Segment Start: Provided records
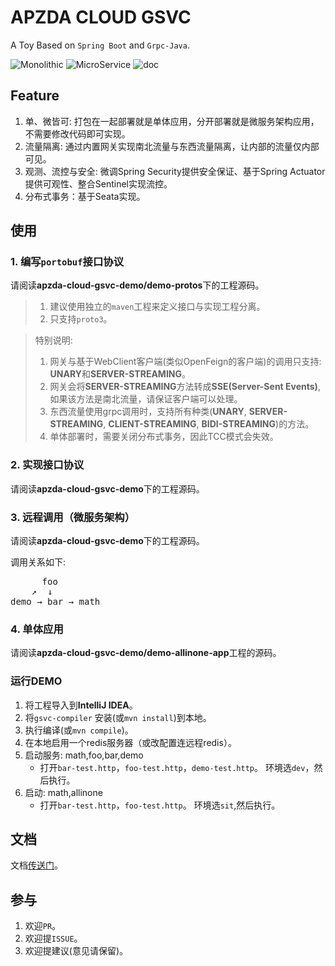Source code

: # APZDA CLOUD GSVC

A Toy Based on `Spring Boot` and `Grpc-Java`.

![Monolithic](https://github.com/ninggf/gsvc/actions/workflows/monolith.yml/badge.svg)
![MicroService](https://github.com/ninggf/gsvc/actions/workflows/micro-svc.yml/badge.svg)
![doc](https://github.com/ninggf/gsvc/actions/workflows/docs.yml/badge.svg)

## Feature

1. 单、微皆可: 打包在一起部署就是单体应用，分开部署就是微服务架构应用，不需要修改代码即可实现。
2. 流量隔离: 通过内置网关实现南北流量与东西流量隔离，让内部的流量仅内部可见。
3. 观测、流控与安全: 微调Spring Security提供安全保证、基于Spring Actuator提供可观性、整合Sentinel实现流控。
4. 分布式事务：基于Seata实现。


## 使用

### 1. 编写`portobuf`接口协议

请阅读**apzda-cloud-gsvc-demo/demo-protos**下的工程源码。

> 1. 建议使用独立的`maven`工程来定义接口与实现工程分离。
> 2. 只支持`proto3`。

> 特别说明:
> 1. 网关与基于WebClient客户端(类似OpenFeign的客户端)的调用只支持: **UNARY**和**SERVER-STREAMING**。
> 2. 网关会将**SERVER-STREAMING**方法转成**SSE(Server-Sent Events)**, 如果该方法是南北流量，请保证客户端可以处理。
> 3. 东西流量使用grpc调用时，支持所有种类(**UNARY**, **SERVER-STREAMING**, **CLIENT-STREAMING**, **BIDI-STREAMING**)的方法。
> 4. 单体部署时，需要关闭分布式事务，因此TCC模式会失效。

### 2. 实现接口协议

请阅读**apzda-cloud-gsvc-demo**下的工程源码。

### 3. 远程调用（微服务架构）

请阅读**apzda-cloud-gsvc-demo**下的工程源码。

调用关系如下:
<pre>
      foo 
    ↗  ↓
demo → bar → math
</pre>

### 4. 单体应用

请阅读**apzda-cloud-gsvc-demo/demo-allinone-app**工程的源码。

### 运行DEMO

1. 将工程导入到**IntelliJ IDEA**。
2. 将`gsvc-compiler` 安装(或`mvn install`)到本地。
3. 执行编译(或`mvn compile`)。
4. 在本地启用一个redis服务器（或改配置连远程redis）。
5. 启动服务: math,foo,bar,demo
    * 打开`bar-test.http`，`foo-test.http`，`demo-test.http`。 环境选`dev`，然后执行。
6. 启动: math,allinone
    * 打开`bar-test.http`，`foo-test.http`。 环境选`sit`,然后执行。

## 文档

文档[传送门](https://gsvc.apzda.com)。

## 参与

1. 欢迎`PR`。
2. 欢迎提`ISSUE`。
3. 欢迎提建议(意见请保留)。
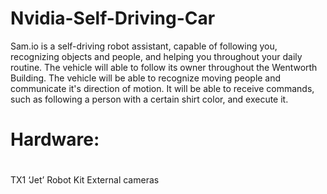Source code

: # Nvidia-Self-Driving-Car
Sam.io is a self-driving robot assistant, capable of following you, recognizing objects and people, and helping you throughout your daily routine. The vehicle will able to follow its owner throughout the Wentworth Building. The vehicle will be able to recognize moving people and communicate it's direction of motion. It will be able to receive commands, such as following a person with a certain shirt color, and execute it. 

# Hardware: <h1>

TX1 ‘Jet’ Robot Kit
External cameras
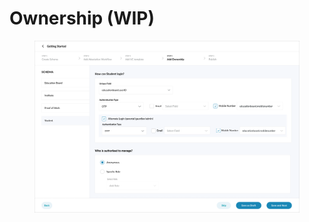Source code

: # Ownership (WIP)

<figure><img src="../../../../.gitbook/assets/image (1) (1) (1) (1).png" alt=""><figcaption></figcaption></figure>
Segment End: Provided records
◆ **Work order**: Repeat the records above verbatim, dropping the pictures.

◆ **Answer section**:
Source code

: # APZDA CLOUD GSVC

A Toy Based on `Spring Boot` and `Grpc-Java`.

![Monolithic](https://github.com/ninggf/gsvc/actions/workflows/monolith.yml/badge.svg)
![MicroService](https://github.com/ninggf/gsvc/actions/workflows/micro-svc.yml/badge.svg)
![doc](https://github.com/ninggf/gsvc/actions/workflows/docs.yml/badge.svg)

## Feature

1. 单、微皆可: 打包在一起部署就是单体应用，分开部署就是微服务架构应用，不需要修改代码即可实现。
2. 流量隔离: 通过内置网关实现南北流量与东西流量隔离，让内部的流量仅内部可见。
3. 观测、流控与安全: 微调Spring Security提供安全保证、基于Spring Actuator提供可观性、整合Sentinel实现流控。
4. 分布式事务：基于Seata实现。


## 使用

### 1. 编写`portobuf`接口协议

请阅读**apzda-cloud-gsvc-demo/demo-protos**下的工程源码。

> 1. 建议使用独立的`maven`工程来定义接口与实现工程分离。
> 2. 只支持`proto3`。

> 特别说明:
> 1. 网关与基于WebClient客户端(类似OpenFeign的客户端)的调用只支持: **UNARY**和**SERVER-STREAMING**。
> 2. 网关会将**SERVER-STREAMING**方法转成**SSE(Server-Sent Events)**, 如果该方法是南北流量，请保证客户端可以处理。
> 3. 东西流量使用grpc调用时，支持所有种类(**UNARY**, **SERVER-STREAMING**, **CLIENT-STREAMING**, **BIDI-STREAMING**)的方法。
> 4. 单体部署时，需要关闭分布式事务，因此TCC模式会失效。

### 2. 实现接口协议

请阅读**apzda-cloud-gsvc-demo**下的工程源码。

### 3. 远程调用（微服务架构）

请阅读**apzda-cloud-gsvc-demo**下的工程源码。

调用关系如下:
<pre>
      foo 
    ↗  ↓
demo → bar → math
</pre>

### 4. 单体应用

请阅读**apzda-cloud-gsvc-demo/demo-allinone-app**工程的源码。

### 运行DEMO

1. 将工程导入到**IntelliJ IDEA**。
2. 将`gsvc-compiler` 安装(或`mvn install`)到本地。
3. 执行编译(或`mvn compile`)。
4. 在本地启用一个redis服务器（或改配置连远程redis）。
5. 启动服务: math,foo,bar,demo
    * 打开`bar-test.http`，`foo-test.http`，`demo-test.http`。 环境选`dev`，然后执行。
6. 启动: math,allinone
    * 打开`bar-test.http`，`foo-test.http`。 环境选`sit`,然后执行。

## 文档

文档[传送门](https://gsvc.apzda.com)。

## 参与

1. 欢迎`PR`。
2. 欢迎提`ISSUE`。
3. 欢迎提建议(意见请保留)。
Source code

: # Nvidia-Self-Driving-Car
Sam.io is a self-driving robot assistant, capable of following you, recognizing objects and people, and helping you throughout your daily routine. The vehicle will able to follow its owner throughout the Wentworth Building. The vehicle will be able to recognize moving people and communicate it's direction of motion. It will be able to receive commands, such as following a person with a certain shirt color, and execute it. 

# Hardware: <h1>

TX1 ‘Jet’ Robot Kit
External cameras
Source code

: # Ownership (WIP)

<figure><img src="../../../../.gitbook/assets/image (1) (1) (1) (1).png" alt=""><figcaption></figcaption></figure>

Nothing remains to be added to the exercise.